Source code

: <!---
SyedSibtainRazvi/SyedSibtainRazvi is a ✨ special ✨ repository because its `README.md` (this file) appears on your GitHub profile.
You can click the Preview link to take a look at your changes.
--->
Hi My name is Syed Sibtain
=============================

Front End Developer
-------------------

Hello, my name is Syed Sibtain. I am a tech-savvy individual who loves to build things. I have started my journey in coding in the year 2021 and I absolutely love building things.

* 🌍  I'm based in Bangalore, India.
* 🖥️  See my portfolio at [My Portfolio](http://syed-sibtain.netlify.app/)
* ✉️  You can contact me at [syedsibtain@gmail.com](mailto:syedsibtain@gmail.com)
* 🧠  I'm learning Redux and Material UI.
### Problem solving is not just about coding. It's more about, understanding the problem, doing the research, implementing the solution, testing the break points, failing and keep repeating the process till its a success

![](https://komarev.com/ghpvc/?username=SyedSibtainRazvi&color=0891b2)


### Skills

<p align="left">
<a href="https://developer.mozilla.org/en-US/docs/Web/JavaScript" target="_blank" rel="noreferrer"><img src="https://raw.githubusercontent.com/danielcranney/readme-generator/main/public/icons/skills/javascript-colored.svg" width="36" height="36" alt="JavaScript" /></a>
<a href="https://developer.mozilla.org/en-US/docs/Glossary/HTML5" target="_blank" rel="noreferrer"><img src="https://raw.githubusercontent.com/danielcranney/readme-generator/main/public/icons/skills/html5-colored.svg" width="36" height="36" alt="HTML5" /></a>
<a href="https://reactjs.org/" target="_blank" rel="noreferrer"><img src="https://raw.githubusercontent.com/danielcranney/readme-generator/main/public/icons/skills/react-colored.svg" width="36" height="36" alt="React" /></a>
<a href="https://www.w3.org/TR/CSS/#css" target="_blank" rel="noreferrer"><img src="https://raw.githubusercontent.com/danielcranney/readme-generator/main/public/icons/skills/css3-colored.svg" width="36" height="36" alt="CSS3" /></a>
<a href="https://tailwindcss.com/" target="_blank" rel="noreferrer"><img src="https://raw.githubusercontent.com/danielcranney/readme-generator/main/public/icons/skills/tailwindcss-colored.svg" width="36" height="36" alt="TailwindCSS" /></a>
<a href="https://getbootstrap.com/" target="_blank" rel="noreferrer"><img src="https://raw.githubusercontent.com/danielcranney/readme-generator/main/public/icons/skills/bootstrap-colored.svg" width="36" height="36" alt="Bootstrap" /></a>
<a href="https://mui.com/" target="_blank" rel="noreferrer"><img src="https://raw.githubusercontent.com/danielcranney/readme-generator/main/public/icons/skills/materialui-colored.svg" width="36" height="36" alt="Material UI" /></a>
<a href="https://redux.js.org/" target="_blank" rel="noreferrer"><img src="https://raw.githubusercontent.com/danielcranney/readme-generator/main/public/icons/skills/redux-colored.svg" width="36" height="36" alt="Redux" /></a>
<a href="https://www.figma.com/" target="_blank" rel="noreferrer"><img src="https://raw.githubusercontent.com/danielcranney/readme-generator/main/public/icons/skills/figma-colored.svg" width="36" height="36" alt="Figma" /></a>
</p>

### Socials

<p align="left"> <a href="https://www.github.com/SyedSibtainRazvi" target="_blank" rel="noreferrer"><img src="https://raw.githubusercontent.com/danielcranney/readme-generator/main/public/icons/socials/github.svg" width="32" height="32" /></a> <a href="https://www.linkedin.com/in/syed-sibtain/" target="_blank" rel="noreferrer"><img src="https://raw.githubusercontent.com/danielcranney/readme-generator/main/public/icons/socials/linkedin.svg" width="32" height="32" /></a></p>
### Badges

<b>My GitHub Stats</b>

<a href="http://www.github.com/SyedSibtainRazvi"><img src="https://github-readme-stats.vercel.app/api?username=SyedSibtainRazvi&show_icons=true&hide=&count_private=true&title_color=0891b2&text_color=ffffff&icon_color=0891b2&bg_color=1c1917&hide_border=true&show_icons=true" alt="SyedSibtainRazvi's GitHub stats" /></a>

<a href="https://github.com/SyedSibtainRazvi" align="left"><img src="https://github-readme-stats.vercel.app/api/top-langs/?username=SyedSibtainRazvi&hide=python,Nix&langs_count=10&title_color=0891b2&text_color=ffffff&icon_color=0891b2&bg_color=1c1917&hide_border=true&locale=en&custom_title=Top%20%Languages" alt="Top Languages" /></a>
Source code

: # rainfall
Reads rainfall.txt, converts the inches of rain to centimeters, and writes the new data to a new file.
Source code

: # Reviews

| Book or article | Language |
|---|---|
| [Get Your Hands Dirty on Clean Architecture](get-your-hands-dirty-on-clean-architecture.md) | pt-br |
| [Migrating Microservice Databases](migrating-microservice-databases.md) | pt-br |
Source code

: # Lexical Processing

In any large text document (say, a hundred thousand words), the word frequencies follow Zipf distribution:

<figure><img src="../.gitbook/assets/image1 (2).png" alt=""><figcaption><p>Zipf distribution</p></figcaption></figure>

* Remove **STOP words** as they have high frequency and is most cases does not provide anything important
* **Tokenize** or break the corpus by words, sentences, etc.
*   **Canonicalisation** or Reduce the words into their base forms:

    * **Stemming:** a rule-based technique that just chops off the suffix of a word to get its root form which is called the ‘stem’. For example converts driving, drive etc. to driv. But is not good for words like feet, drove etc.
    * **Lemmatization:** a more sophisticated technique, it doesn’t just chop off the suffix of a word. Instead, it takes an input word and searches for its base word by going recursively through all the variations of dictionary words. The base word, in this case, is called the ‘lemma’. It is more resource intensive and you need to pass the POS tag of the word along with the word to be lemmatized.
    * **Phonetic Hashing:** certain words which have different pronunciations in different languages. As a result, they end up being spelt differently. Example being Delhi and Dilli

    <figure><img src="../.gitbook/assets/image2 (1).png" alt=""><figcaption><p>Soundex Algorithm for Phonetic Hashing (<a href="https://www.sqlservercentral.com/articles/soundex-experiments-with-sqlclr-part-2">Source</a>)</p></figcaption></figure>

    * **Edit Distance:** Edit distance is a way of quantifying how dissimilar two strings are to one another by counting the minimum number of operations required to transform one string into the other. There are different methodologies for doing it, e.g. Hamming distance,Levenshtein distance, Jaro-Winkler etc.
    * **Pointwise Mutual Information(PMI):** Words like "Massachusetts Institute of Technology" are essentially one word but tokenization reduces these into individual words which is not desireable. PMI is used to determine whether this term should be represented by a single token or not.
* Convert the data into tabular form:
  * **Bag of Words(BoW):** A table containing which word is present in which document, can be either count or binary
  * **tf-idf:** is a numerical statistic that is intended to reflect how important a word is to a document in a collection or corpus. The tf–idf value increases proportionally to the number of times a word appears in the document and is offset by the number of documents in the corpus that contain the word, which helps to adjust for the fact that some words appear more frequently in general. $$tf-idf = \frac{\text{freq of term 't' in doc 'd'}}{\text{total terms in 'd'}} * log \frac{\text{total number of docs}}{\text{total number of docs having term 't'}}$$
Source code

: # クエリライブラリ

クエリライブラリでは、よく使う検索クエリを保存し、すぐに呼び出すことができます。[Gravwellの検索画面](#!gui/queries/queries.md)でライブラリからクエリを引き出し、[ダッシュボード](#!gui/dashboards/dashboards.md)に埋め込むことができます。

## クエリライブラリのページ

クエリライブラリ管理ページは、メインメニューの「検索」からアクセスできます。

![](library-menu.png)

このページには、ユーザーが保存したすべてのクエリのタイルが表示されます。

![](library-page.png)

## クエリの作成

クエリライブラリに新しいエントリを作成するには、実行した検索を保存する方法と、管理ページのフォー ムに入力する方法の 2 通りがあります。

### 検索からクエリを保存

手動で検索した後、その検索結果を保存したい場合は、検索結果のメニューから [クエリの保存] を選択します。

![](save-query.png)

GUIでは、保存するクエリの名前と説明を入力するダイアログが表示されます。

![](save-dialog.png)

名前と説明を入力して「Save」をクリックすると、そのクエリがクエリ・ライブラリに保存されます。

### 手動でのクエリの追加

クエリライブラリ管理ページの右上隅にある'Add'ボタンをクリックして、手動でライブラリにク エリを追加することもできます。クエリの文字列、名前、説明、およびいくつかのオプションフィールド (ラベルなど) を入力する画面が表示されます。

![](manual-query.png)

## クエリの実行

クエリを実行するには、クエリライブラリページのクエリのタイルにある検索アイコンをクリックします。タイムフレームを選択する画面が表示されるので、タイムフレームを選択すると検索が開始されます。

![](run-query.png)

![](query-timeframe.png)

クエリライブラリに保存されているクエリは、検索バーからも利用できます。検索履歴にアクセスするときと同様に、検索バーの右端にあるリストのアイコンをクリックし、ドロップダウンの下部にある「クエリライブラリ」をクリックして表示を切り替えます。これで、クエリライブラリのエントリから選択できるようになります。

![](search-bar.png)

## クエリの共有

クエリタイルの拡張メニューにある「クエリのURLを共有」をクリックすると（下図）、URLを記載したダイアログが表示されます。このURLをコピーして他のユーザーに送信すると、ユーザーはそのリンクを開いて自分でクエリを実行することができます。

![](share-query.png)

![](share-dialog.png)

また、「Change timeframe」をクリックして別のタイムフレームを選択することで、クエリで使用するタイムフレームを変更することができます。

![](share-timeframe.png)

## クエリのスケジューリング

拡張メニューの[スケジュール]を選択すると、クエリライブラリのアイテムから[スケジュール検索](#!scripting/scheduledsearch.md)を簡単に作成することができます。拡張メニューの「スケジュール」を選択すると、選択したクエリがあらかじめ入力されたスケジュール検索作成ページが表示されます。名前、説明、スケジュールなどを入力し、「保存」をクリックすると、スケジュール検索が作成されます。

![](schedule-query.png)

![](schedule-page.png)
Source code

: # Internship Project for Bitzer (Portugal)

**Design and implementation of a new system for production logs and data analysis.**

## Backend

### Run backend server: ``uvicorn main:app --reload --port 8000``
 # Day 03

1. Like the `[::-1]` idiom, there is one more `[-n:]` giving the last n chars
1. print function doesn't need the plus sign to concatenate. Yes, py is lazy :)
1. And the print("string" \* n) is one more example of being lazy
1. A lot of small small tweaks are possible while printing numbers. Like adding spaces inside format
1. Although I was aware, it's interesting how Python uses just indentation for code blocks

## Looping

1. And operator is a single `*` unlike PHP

- AIM OF THE EXERCISE -
Only lines with the word "they" are needed. Copy them from the preceding records.

- TASK RESPONSE -
* Remove **STOP words** as they have high frequency and is most cases does not provide anything important
    * **Phonetic Hashing:** certain words which have different pronunciations in different languages. As a result, they end up being spelt differently. Example being Delhi and Dilli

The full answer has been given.